**The problem**
In the entries below, find every line with "stringify" and copy it.

[Records contained in a dataset]
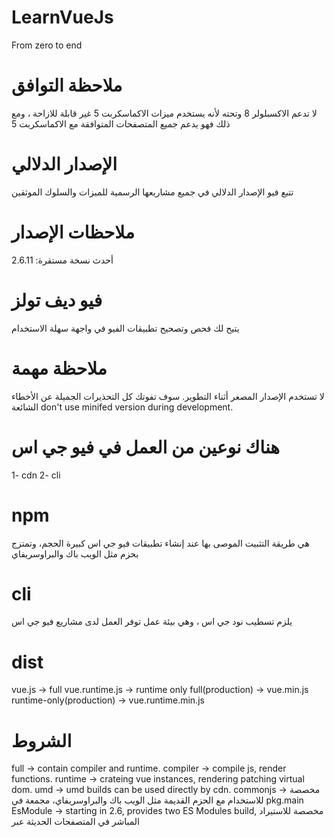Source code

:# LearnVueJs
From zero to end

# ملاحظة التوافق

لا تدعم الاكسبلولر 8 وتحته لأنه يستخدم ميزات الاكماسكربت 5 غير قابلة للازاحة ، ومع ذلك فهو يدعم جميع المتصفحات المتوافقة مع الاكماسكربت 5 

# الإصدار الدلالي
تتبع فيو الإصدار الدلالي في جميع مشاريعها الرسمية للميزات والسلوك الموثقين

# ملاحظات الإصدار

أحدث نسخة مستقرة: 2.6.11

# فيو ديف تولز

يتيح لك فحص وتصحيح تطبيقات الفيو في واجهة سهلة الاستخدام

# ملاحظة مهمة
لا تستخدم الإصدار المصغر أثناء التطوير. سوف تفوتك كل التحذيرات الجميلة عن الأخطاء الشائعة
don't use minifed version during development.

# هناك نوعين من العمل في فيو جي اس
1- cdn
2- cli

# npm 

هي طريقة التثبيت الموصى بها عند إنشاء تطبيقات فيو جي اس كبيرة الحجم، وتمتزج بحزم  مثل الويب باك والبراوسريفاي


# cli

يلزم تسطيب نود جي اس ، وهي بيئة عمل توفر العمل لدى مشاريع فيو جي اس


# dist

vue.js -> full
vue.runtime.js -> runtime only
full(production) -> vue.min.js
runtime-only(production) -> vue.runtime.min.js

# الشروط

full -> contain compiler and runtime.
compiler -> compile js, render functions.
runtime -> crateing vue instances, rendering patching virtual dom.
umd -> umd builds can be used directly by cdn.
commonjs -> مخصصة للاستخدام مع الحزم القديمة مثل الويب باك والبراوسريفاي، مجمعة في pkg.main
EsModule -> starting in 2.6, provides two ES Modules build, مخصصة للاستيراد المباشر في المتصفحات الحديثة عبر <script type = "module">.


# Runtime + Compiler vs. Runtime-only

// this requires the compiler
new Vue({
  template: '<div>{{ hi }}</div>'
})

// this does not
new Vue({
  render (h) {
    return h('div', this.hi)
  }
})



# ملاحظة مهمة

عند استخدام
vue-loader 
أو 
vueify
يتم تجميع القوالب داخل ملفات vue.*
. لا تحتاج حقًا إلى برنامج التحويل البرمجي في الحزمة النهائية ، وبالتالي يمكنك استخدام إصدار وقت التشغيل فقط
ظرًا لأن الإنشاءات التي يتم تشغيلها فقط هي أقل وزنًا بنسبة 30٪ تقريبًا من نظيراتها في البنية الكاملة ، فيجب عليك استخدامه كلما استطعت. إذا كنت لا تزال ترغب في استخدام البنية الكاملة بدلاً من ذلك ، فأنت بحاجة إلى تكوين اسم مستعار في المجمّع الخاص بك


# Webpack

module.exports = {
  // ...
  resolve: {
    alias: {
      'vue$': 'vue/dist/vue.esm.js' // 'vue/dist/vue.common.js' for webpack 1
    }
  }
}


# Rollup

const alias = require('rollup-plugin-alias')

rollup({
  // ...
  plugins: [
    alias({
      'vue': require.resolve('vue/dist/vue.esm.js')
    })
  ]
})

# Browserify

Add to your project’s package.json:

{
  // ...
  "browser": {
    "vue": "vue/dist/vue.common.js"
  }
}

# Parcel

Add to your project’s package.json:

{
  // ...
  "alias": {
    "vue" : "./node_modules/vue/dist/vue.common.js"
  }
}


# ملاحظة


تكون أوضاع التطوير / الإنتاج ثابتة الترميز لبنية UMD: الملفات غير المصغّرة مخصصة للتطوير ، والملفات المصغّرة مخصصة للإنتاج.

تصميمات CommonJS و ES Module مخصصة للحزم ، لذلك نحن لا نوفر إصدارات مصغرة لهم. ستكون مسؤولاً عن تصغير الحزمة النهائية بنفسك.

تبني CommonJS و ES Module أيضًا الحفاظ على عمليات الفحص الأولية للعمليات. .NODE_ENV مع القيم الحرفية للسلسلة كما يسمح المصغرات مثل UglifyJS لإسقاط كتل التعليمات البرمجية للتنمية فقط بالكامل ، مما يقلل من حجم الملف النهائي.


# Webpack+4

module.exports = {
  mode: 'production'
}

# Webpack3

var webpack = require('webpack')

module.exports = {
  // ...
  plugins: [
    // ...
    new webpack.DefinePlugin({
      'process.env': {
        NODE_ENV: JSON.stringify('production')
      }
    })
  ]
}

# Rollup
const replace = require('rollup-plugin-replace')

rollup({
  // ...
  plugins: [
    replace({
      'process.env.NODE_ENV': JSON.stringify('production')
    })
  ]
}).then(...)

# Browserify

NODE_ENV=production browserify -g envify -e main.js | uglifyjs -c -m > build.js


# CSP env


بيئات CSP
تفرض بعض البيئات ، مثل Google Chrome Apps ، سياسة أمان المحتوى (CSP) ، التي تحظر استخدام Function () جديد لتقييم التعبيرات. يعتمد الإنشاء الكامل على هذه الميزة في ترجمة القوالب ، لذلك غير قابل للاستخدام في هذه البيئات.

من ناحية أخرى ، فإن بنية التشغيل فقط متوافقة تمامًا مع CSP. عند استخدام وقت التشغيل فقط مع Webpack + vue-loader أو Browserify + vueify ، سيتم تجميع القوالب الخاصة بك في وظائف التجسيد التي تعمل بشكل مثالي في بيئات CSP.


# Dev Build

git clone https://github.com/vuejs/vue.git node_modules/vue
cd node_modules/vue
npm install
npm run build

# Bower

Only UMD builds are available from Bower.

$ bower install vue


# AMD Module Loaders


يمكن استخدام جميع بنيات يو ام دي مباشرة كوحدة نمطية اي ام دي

**Answer for this exercise**
        NODE_ENV: JSON.stringify('production')
      'process.env.NODE_ENV': JSON.stringify('production')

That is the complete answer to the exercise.